“Una pace giusta e globale nella regione […] non può essere raggiunto senza porre fine all’occupazione israeliana di tutti i territori occupati” dal 1967 – quando Israele iniziò ad occupare la Cisgiordania, Gerusalemme Est e il Golan siriano – “e ciò in conformità con le risoluzioni dell’ONU e del 2002 Piano di pace arabo”, si legge nella dichiarazione finale del vertice.
Questi leader della Lega Araba e dell’Organizzazione per la Cooperazione Islamica, ospitati dall’Arabia Saudita, peso massimo della regione, chiedono l’unità di tutti i territori palestinesi – Striscia di Gaza e Cisgiordania occupata – all’interno di uno Stato palestinese, di cui riaffermano che la capitale deve essere Gerusalemme Est, occupata da Israele.
Il vertice di Riad ha rappresentato, secondo gli analisti, un’opportunità per i partecipanti di definire le proprie aspettative per la futura amministrazione del presidente eletto degli Stati Uniti Donald Trump.
Durante il suo primo mandato, quest’ultimo aveva moltiplicato i gesti a favore di Israele, in particolare trasferendo l’ambasciata americana da Tel Aviv a Gerusalemme, ma aveva anche contribuito alla normalizzazione dei suoi legami con il Bahrein, gli Emirati Arabi Uniti, il Marocco e il Sudan, attraverso gli Accordi di Abramo. Fino ad allora, tra i 22 paesi della Lega Araba, solo l’Egitto e la Giordania avevano intrattenuto rapporti formali con Israele.
Ma il governo di Benjamin Netanyahu è ostile alla soluzione dei due Stati, con israeliani e palestinesi che vivono fianco a fianco in pace e sicurezza, per risolvere il conflitto decennale, auspicato dalla maggior parte della comunità internazionale.

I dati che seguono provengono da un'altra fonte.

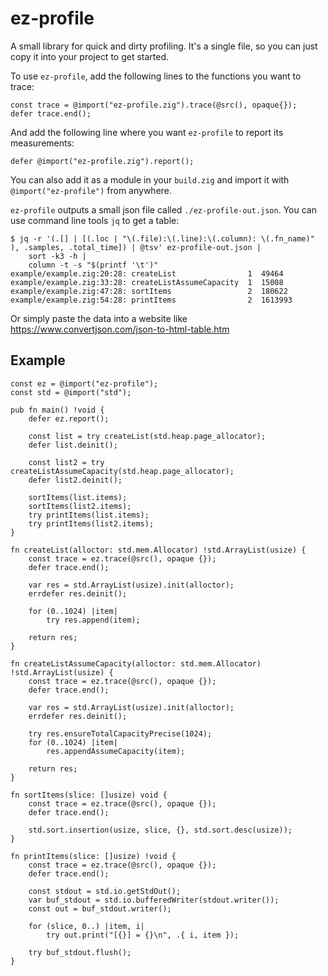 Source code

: <!---
README.md is autogenerated. Please edit example/README.md.template instead.
-->
# ez-profile

A small library for quick and dirty profiling. It's a single file, so you can just copy it into
your project to get started.

To use `ez-profile`, add the following lines to the functions you want to trace:
```zig
const trace = @import("ez-profile.zig").trace(@src(), opaque{});
defer trace.end();
```

And add the following line where you want `ez-profile` to report its measurements:
```zig
defer @import("ez-profile.zig").report();
```

You can also add it as a module in your `build.zig` and import it with `@import("ez-profile")` from
anywhere.

`ez-profile` outputs a small json file called `./ez-profile-out.json`. You can use command line
tools `jq` to get a table:

```
$ jq -r '(.[] | [(.loc | "\(.file):\(.line):\(.column): \(.fn_name)" ), .samples, .total_time]) | @tsv' ez-profile-out.json |
    sort -k3 -h |
    column -t -s "$(printf '\t')"
example/example.zig:20:28: createList                1  49464
example/example.zig:33:28: createListAssumeCapacity  1  15008
example/example.zig:47:28: sortItems                 2  180622
example/example.zig:54:28: printItems                2  1613993
```

Or simply paste the data into a website like https://www.convertjson.com/json-to-html-table.htm

## Example

```zig
const ez = @import("ez-profile");
const std = @import("std");

pub fn main() !void {
    defer ez.report();

    const list = try createList(std.heap.page_allocator);
    defer list.deinit();

    const list2 = try createListAssumeCapacity(std.heap.page_allocator);
    defer list2.deinit();

    sortItems(list.items);
    sortItems(list2.items);
    try printItems(list.items);
    try printItems(list2.items);
}

fn createList(alloctor: std.mem.Allocator) !std.ArrayList(usize) {
    const trace = ez.trace(@src(), opaque {});
    defer trace.end();

    var res = std.ArrayList(usize).init(alloctor);
    errdefer res.deinit();

    for (0..1024) |item|
        try res.append(item);

    return res;
}

fn createListAssumeCapacity(alloctor: std.mem.Allocator) !std.ArrayList(usize) {
    const trace = ez.trace(@src(), opaque {});
    defer trace.end();

    var res = std.ArrayList(usize).init(alloctor);
    errdefer res.deinit();

    try res.ensureTotalCapacityPrecise(1024);
    for (0..1024) |item|
        res.appendAssumeCapacity(item);

    return res;
}

fn sortItems(slice: []usize) void {
    const trace = ez.trace(@src(), opaque {});
    defer trace.end();

    std.sort.insertion(usize, slice, {}, std.sort.desc(usize));
}

fn printItems(slice: []usize) !void {
    const trace = ez.trace(@src(), opaque {});
    defer trace.end();

    const stdout = std.io.getStdOut();
    var buf_stdout = std.io.bufferedWriter(stdout.writer());
    const out = buf_stdout.writer();

    for (slice, 0..) |item, i|
        try out.print("[{}] = {}\n", .{ i, item });

    try buf_stdout.flush();
}

```

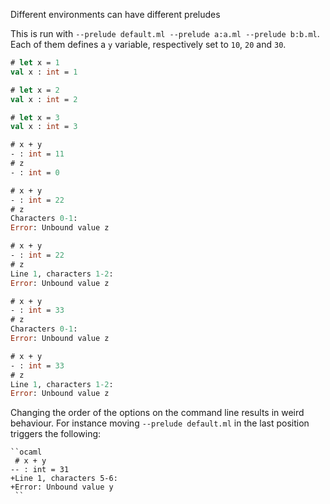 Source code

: Different environments can have different preludes

This is run with `--prelude default.ml --prelude a:a.ml --prelude b:b.ml`.
Each of them defines a `y` variable, respectively set to `10`, `20` and `30`.

```ocaml
# let x = 1
val x : int = 1
```

```ocaml env=a
# let x = 2
val x : int = 2
```

```ocaml env=b
# let x = 3
val x : int = 3
```

```ocaml
# x + y
- : int = 11
# z
- : int = 0
```

```ocaml env=a,version<4.08
# x + y
- : int = 22
# z
Characters 0-1:
Error: Unbound value z
```

```ocaml env=a,version>=4.08
# x + y
- : int = 22
# z
Line 1, characters 1-2:
Error: Unbound value z
```

```ocaml env=b,version<4.08
# x + y
- : int = 33
# z
Characters 0-1:
Error: Unbound value z
```

```ocaml env=b,version>=4.08
# x + y
- : int = 33
# z
Line 1, characters 1-2:
Error: Unbound value z
```

Changing the order of the options on the command line results in weird behaviour.
For instance moving `--prelude default.ml` in the last position triggers the following:
```
``ocaml
 # x + y
-- : int = 31
+Line 1, characters 5-6:
+Error: Unbound value y
 ``
```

Volere creare uno Stato palestinese non è “oggi” un progetto “realistico”, ha detto lunedì il ministro degli Esteri israeliano Gideon Saar. “Uno Stato palestinese […] sarà uno stato di Hamas”, ha detto.
“Crimine di genocidio”
I partecipanti al vertice hanno inoltre “condannato fermamente” le azioni dell’esercito israeliano, descritte come un “crimine di genocidio”. […] in particolare nel nord della Striscia di Gaza nelle ultime settimane”, dove l’esercito israeliano ha portato avanti un’offensiva mortale dal 6 ottobre.
Hanno invitato la comunità internazionale a “vietare l’esportazione o il trasferimento di armi e munizioni verso Israele” e hanno condannato “i continui attacchi da parte delle autorità israeliane […] contro l’ONU.
Riscaldamento iraniano-saudita
“Il mondo sta aspettando” che la futura amministrazione Trump metta fine “immediatamente” alle guerre a Gaza e in Libano, ha dichiarato a Riad il primo vicepresidente iraniano Mohammad Reza Aref.
Ha descritto gli assassinii dei leader palestinesi di Hamas, a luglio a Teheran, e degli Hezbollah libanesi, a fine settembre vicino a Beirut, come “terrorismo organizzato” da parte di Israele.
In precedenza, il leader de facto dell’Arabia Saudita Mohammed bin Salman aveva affermato che Israele dovrebbe “astenersi dall’attaccare” l’Iran, in mezzo agli scambi di attacchi e minacce tra i due paesi.
Il principe ereditario saudita ha definito l’Iran una “repubblica sorella”, un segno di riscaldamento tra le due potenze regionali rivali, che hanno posto fine ad un allontanamento di sette anni nel 2023.
Questo riscaldamento “crea un ambiente regionale molto diverso” da quello del primo mandato di Donald Trump, ritiene HA Hellyer, specialista in sicurezza internazionale presso il Royal United Services Institute di Londra.
“Guerra a lungo termine”
Nemico giurato di Israele, l’Iran sostiene Hezbollah, Hamas e i ribelli Houthi yemeniti. Riyadh sta cercando di districarsi dal conflitto in Yemen dopo aver sostenuto il governo contro gli Houthi, ma considera Hezbollah una “organizzazione terroristica”.
Lunedì gli Houthi hanno rivendicato un nuovo attacco contro una base militare in Israele, con l’esercito che ha confermato di aver intercettato un missile proveniente dallo Yemen.
Hezbollah, che rivendica il fuoco quotidiano sul nord di Israele, ha affermato di essere “pronto per una lunga guerra”.
Dopo che Gideon Saar ha riferito di “certi progressi” verso un cessate il fuoco in Libano, condizionato alla neutralizzazione di Hezbollah, il suo collega della Difesa, Israel Katz, lo ha escluso senza “capitolazione” dal movimento islamista libanese.